I get my inspiration in several different ways: it can be a dress in a store window, wallpaper, or advertising graphics. It can be a stitch pattern that I see in one item and then I use it in a different way.

For example the lace trim that I used in my Garden Party Cardi, came from a tea cozy.   I decided on a seamless, raglan style because it’s easy to knit and generally fits well. With an attached button band, there’s actually no sewing at all required.

Another design, the Carole Landis Top, was inspired by the call for submissions from the indie dyer company The Sanguine Gryphon (now disbanded and re-formed as 2 separate companies).  They had the theme of a film noir mystery and wanted a sweater for each of the characters in the story. So I designed the sweater with a specific fictional character in mind.

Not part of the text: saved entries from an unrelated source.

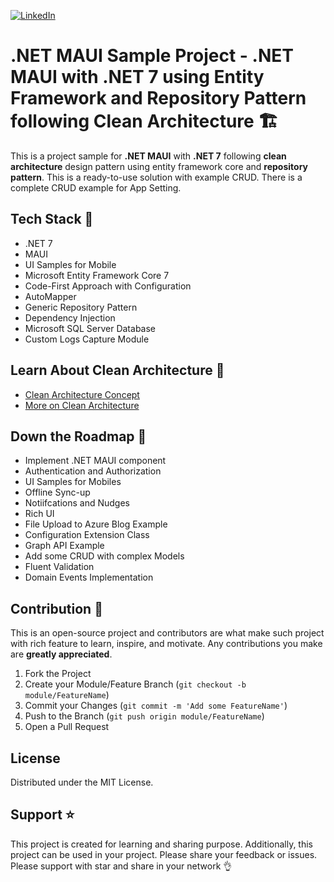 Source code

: [![LinkedIn][linkedin-shield]][linkedin-url]

[linkedin-shield]: https://img.shields.io/badge/-LinkedIn-black.svg?style=flat-square&logo=linkedin&colorB=555
[linkedin-url]: https://www.linkedin.com/in/rijwanansari/

# .NET MAUI Sample Project - .NET MAUI with .NET 7 using Entity Framework and Repository Pattern following Clean Architecture 🏗️
This is a project sample for **.NET MAUI** with **.NET 7** following **clean architecture** design pattern using entity framework core and **repository pattern**. This is a ready-to-use solution with example CRUD. There is a complete CRUD example for App Setting.

## Tech Stack :muscle:
- .NET 7
- MAUI
- UI Samples for Mobile
- Microsoft Entity Framework Core 7
- Code-First Approach with Configuration
- AutoMapper
- Generic Repository Pattern
- Dependency Injection
- Microsoft SQL Server Database
- Custom Logs Capture Module

## Learn About Clean Architecture 🔖
- [Clean Architecture Concept](https://rijsat.com/2022/02/01/what-is-clean-architecture/)
- [More on Clean Architecture](https://rijsat.com/?s=clean+architecture)

## Down the Roadmap 🚀
- Implement .NET MAUI component
- Authentication and Authorization
- UI Samples for Mobiles
- Offline Sync-up
- Notiifcations and Nudges
- Rich UI
- File Upload to Azure Blog Example
- Configuration Extension Class
- Graph API Example
- Add some CRUD with complex Models
- Fluent Validation
- Domain Events Implementation

## Contribution 🤝

This is an open-source project and contributors are what make such project with rich feature to learn, inspire, and motivate. Any contributions you make are **greatly appreciated**.

1. Fork the Project
2. Create your Module/Feature Branch (`git checkout -b module/FeatureName`)
3. Commit your Changes (`git commit -m 'Add some FeatureName'`)
4. Push to the Branch (`git push origin module/FeatureName`)
5. Open a Pull Request

## License

Distributed under the MIT License.

## Support ⭐
This project is created for learning and sharing purpose. Additionally, this project can be used in your project. Please share your feedback or issues. Please support with star and share in your network 👌
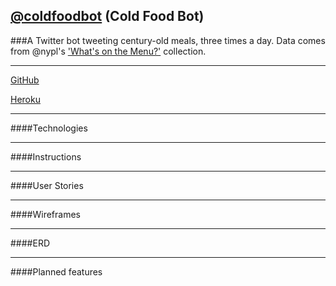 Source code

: ## [@coldfoodbot](twitter.com/coldfoodbot) (Cold Food Bot)

###A Twitter bot tweeting century-old meals, three times a day. Data comes from @nypl's ['What's on the Menu?'](http://menus.nypl.org/) collection.

---

[GitHub](https://github.com/mbd-s/cold-food)

[Heroku](http://cold-food.herokuapp.com/)

---

####Technologies
<!--TODO A list of the technologies used. -->

---

####Instructions
<!--TODO A list of installation steps for the app itself and any dependencies - how would another developer run your site locally? -->

---

####User Stories
<!--TODO Link to your user stories - who are your users, what do they want, and why?-->

---

####Wireframes
<!--TODO Link to your wireframes – sketches of major views / interfaces in your application.-->

---


####ERD
<!--TODO Link to your entity relationship diagrams – plan out your data relationships before coding. -->

---

####Planned features
<!--Descriptions of any unsolved problems or future features. -->

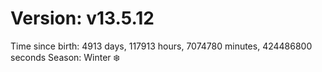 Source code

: # Version: v13.5.12
Time since birth: 4913 days, 117913 hours, 7074780 minutes, 424486800 seconds
Season: Winter ❄️
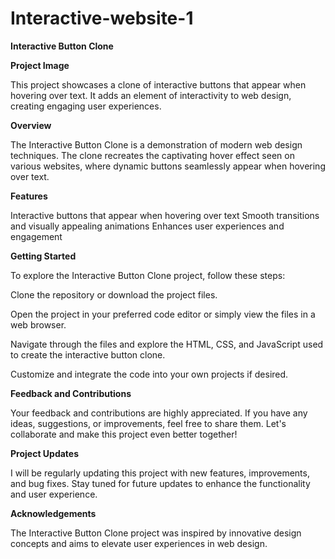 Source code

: # Interactive-website-1

**Interactive Button Clone**

**Project Image**

This project showcases a clone of interactive buttons that appear when hovering over text. It adds an element of interactivity to web design, creating engaging user experiences.

**Overview**

The Interactive Button Clone is a demonstration of modern web design techniques. The clone recreates the captivating hover effect seen on various websites, where dynamic buttons seamlessly appear when hovering over text.

**Features**

Interactive buttons that appear when hovering over text
Smooth transitions and visually appealing animations
Enhances user experiences and engagement

**Getting Started**

To explore the Interactive Button Clone project, follow these steps:

Clone the repository or download the project files.

Open the project in your preferred code editor or simply view the files in a web browser.

Navigate through the files and explore the HTML, CSS, and JavaScript used to create the interactive button clone.

Customize and integrate the code into your own projects if desired.

**Feedback and Contributions**

Your feedback and contributions are highly appreciated. If you have any ideas, suggestions, or improvements, feel free to share them. Let's collaborate and make this project even better together!

**Project Updates**

I will be regularly updating this project with new features, improvements, and bug fixes. Stay tuned for future updates to enhance the functionality and user experience.

**Acknowledgements**

The Interactive Button Clone project was inspired by innovative design concepts and aims to elevate user experiences in web design.
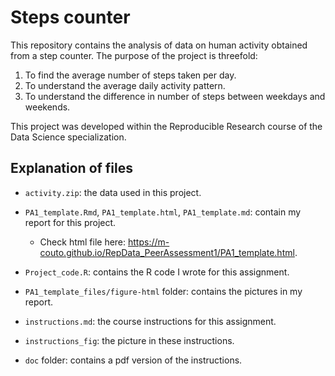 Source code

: # Steps counter

This repository contains the analysis of data on human activity obtained from a step counter. The purpose of the project is threefold:
1. To find the average number of steps taken per day.
2. To understand the average daily activity pattern.
3. To understand the difference in number of steps between weekdays and weekends.

This project was developed within the Reproducible Research course of the Data Science specialization.


## Explanation of files

- `activity.zip`: the data used in this project.
- `PA1_template.Rmd`, `PA1_template.html`, `PA1_template.md`: contain my report for this project.
  - Check html file here: https://m-couto.github.io/RepData_PeerAssessment1/PA1_template.html.
- `Project_code.R`: contains the R code I wrote for this assignment.
- `PA1_template_files/figure-html` folder: contains the pictures in my report.

- `instructions.md`: the course instructions for this assignment.
- `instructions_fig`: the picture in these instructions.
- `doc` folder: contains a pdf version of the instructions. 

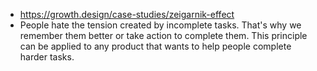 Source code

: - https://growth.design/case-studies/zeigarnik-effect
- People hate the tension created by incomplete tasks. That's why we remember them better or take action to complete them. This principle can be applied to any product that wants to help people complete harder tasks.
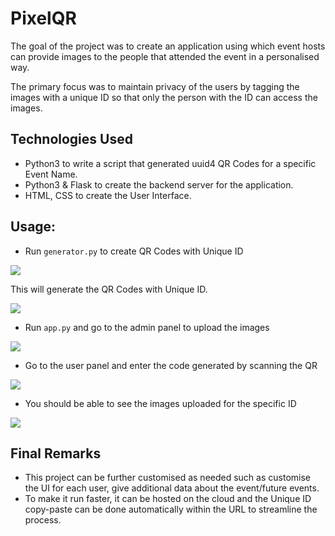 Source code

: # PixelQR

The goal of the project was to create an application using which event hosts can provide images to the people that attended the event in a personalised way.

The primary focus was to maintain privacy of the users by tagging the images with a unique ID so that only the person with the ID can access the images.

## Technologies Used
- Python3 to write a script that generated uuid4 QR Codes for a specific Event Name.
- Python3 & Flask to create the backend server for the application.
- HTML, CSS to create the User Interface.

## Usage: 

- Run `generator.py` to create QR Codes with Unique ID

![](images/generator)

This will generate the QR Codes with Unique ID.

![](images/qr-gen)

- Run `app.py` and go to the admin panel to upload the images

![](images/admin)

- Go to the user panel and enter the code generated by scanning the QR

![](images/user)

- You should be able to see the images uploaded for the specific ID

![](images/final)

## Final Remarks

- This project can be further customised as needed such as customise the UI for each user, give additional data about the event/future events.
- To make it run faster, it can be hosted on the cloud and the Unique ID copy-paste can be done automatically within the URL to streamline the process.


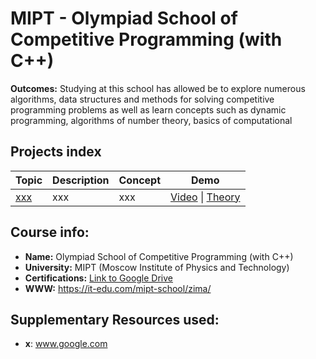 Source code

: # MIPT - Olympiad School of Competitive Programming (with C++)

**Outcomes:** Studying at this school has allowed be to explore numerous algorithms, data structures and methods for solving competitive programming problems as well as learn concepts such as dynamic programming, algorithms of number theory, basics of computational

## Projects index

<table>
    <thead>
        <tr>
            <th>Topic</th>
            <th>Description</th>
            <th>Concept</th>
            <th>Demo</th>
        </tr>
    </thead>
    <tbody>
        <tr>
            <td><a href="./x/x">xxx</a></td>
            <td>xxx</td>
            <td>xxx</td>
            <td>
                <a href="www.google.com">Video</a> |
                <a href="www.google.com">Theory</a>
            </td>
        </tr>
    </tbody>

</table>

## Course info:
* __Name:__ Olympiad School of Competitive Programming (with C++)
* __University:__ MIPT (Moscow Institute of Physics and Technology)
* __Certifications:__ [Link to Google Drive](https://drive.google.com/drive/u/2/folders/1ElgbDNItDzdosQP4tmEjPG1HkfBDq6iZ)
* __WWW:__ https://it-edu.com/mipt-school/zima/

## Supplementary Resources used:
* __x__: www.google.com
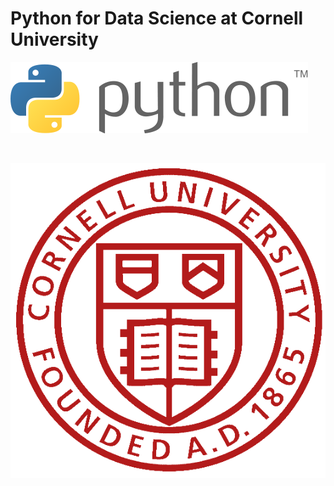 # Python for Data Science at Cornell University

![png](Python_Logo.png)

<br>

![png](cornell.png)



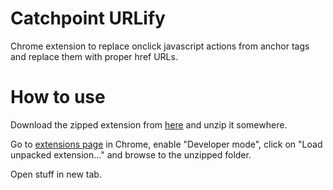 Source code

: Catchpoint URLify
============

Chrome extension to replace onclick javascript actions from anchor tags and replace them with proper href URLs.

How to use
==========

Download the zipped extension from [here](https://github.com/viranch/catchpoint-urlify/archive/master.zip) and unzip it somewhere.

Go to <a href="chrome://extensions/">extensions page</a> in Chrome, enable "Developer mode", click on "Load unpacked extension..." and browse to the unzipped folder.

Open stuff in new tab.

This top is knit in the round, sleeveless, with lace trim and optional beading. It’s one of my favorites.

Recently I have been published in Interweave KNITS (the Quixote Scarf) and I just sent off 2 items to Vogue Knitting!  Very excited about that, as they are the pinnacle of knitting magazines, for me.  I really feel that I’m on my way.

My patterns are found here:

http://www.ravelry.com/designers/brenda-castiel

You can read more about my design work at my blog here:  http://www.knitandtravelandsuch.blogspot.com/

Please follow me as brendacastiel on Twitter.

For all the blog readers, I have a special discount code. Just enter DISCOUNT40 at checkout for a whopping 40% off!

Thanks for looking.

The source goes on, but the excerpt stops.